Extension du parc d’activités économiques de Rossart à Flémalle
Le parc d’activités économiques (PAE) du site Rossart s’agrandit d’une surface commercialisable de 11,75 ha ainsi que des espaces dédiés aux voiries et des zones tampons cédées à la Commune de Flémalle.
L’ambition
SPI mène ce projet dans une approche volontairement circulaire. L’équipement du parc d’activités économiques de Rossart a été étudié dans le respect des principes suivants :
- La revalorisation des matériaux existants sur le site ;
- La limitation de consommation de matières premières ;
- La limitation des transports.
L’auteur de projet a dû, à la demande du cahier des charges du marché de service, prendre en compte les aspects sociaux, environnementaux et économiques dans l’aménagement de cette zone, notamment par des propositions de techniques et produits innovants répondant au mieux aux critères de durabilité et de circularité à tous les stades du projet (travaux, usage et entretien, démantèlement à long terme, …).
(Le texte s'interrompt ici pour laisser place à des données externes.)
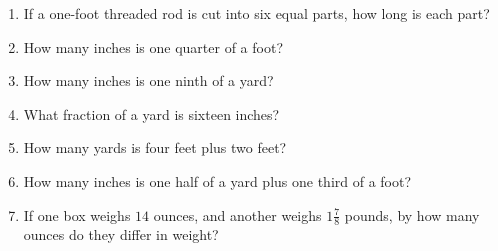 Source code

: \documentclass[12pt]{article}
\begin{document}
\begin{enumerate}
\item If a one-foot threaded rod is cut into six equal parts, how long is each part?
\spacing

\item How many inches is one quarter of a foot? 
\spacing

\item How many inches is one ninth of a yard? 
\spacing

\item What fraction of a yard is sixteen inches?  
\spacing

\item How many yards is four feet plus two feet?  
\spacing

\item How many inches is one half of a yard plus one third of a foot?  
\spacing

\item If one box weighs $14$ ounces, and another weighs $1\frac{7}{8}$ pounds, by how many ounces do they differ in weight? 
\spacing

\end{enumerate}
\end{document}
Cela s’est traduit concrètement par :
- l’optimisation du tri et de la gestion des déchets de chantier
- la gestion des terres excavées in situ
- la réutilisation de matériaux in situ/recyclés avec imposition des taux maximums autorisés par le cahier de charges type Qualiroute
- la limitation globale pour un des lots du marché de travaux, des distances de transport des principaux matériaux d’apport.
La déconstruction sélective des habitations
Pour pouvoir faire place à cette extension, une douzaine d’habitations devaient être démolies. SPI, souhaitant favoriser le réemploi de certains matériaux en présence, a établi un partenariat avec l’Atelier 4040 pour réaliser l’extraction des matériaux encore en bon état.
Les travaux d’extension du PAE
La priorité du maitre d’ouvrage à la réutilisation in situ et à l’utilisation de matériaux recyclés était mentionnée comme un objectif fort, toute suggestion étant la bienvenue.
Par ailleurs, dans le lot 1 « Voirie, égouttage et concessionnaires internes au périmètre du PAE » du marché de « travaux d’équipement du parc d’activités économiques de Rossart dans une approche circulaire », 15 points sur 100 des critères d’attribution étaient dédiés au développement durable, et plus précisément à un « engagement à limiter les distances de transport » dont la méthode de calculs était expliquée dans le cahier des charges.
Ce chantier est toujours en cours. Mais citons un exemple des attentes décrites dans le CDC : l’adjudicataire a dû renégocier le contrat avec un sous-traitant pour que celui-ci aille se fournir en asphalte dans une centrale concurrente, mais plus proche que la sienne.
Un bilan de la démarche circulaire sera réalisé à la fin des travaux.